• [GIVEN RECORDS]:
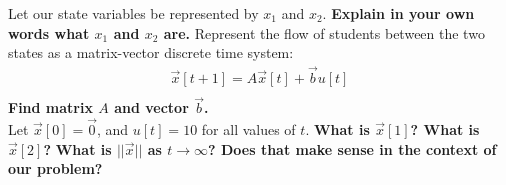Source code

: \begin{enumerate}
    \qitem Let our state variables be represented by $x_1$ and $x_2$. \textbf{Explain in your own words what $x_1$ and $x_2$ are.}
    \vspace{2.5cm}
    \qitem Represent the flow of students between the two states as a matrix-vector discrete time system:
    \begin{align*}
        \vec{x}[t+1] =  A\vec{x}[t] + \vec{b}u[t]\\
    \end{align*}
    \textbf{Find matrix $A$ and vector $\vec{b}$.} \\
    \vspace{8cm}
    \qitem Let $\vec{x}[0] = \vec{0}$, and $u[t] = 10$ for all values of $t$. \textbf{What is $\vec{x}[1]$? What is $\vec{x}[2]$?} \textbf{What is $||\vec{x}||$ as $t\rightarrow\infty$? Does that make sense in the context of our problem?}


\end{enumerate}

---

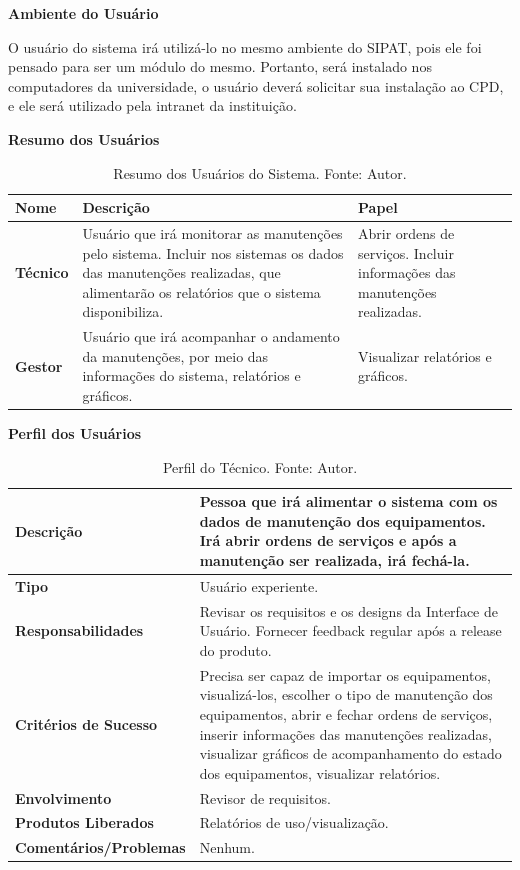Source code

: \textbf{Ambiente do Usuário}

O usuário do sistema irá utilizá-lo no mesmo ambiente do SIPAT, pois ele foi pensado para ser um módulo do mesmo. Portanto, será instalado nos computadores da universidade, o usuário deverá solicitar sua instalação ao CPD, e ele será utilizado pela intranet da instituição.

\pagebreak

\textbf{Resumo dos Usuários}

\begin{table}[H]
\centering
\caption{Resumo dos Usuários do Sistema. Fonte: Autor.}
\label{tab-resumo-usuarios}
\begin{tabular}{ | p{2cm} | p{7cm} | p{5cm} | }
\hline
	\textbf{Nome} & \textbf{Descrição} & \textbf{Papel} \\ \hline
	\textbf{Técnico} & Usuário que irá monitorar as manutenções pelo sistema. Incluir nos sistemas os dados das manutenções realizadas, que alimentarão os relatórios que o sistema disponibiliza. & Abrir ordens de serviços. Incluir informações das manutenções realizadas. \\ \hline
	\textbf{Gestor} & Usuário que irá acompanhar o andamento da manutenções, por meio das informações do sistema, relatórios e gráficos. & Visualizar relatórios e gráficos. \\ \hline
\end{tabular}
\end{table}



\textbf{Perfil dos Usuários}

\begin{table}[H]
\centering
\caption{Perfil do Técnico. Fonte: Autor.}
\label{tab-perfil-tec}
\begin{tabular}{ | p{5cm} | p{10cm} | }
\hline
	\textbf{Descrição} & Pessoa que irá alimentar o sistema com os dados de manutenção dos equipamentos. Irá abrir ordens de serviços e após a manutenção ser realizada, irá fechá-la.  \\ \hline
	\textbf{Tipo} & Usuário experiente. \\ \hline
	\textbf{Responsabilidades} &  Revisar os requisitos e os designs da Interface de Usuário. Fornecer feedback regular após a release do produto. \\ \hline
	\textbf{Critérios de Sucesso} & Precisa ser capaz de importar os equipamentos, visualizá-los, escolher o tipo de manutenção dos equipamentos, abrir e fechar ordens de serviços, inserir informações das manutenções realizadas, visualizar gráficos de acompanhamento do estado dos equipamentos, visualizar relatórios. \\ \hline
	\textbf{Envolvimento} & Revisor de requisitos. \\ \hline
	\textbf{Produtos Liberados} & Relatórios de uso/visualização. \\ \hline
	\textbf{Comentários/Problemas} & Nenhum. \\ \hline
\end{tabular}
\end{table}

• [EXERCISE INSTRUCTIONS]:
In the entries above, identify each line that includes the string "begin", then copy it.

• [THE ANSWER]:
: \begin{enumerate}
    \begin{align*}
\begin{table}[H]
\begin{tabular}{ | p{2cm} | p{7cm} | p{5cm} | }
\begin{table}[H]
\begin{tabular}{ | p{5cm} | p{10cm} | }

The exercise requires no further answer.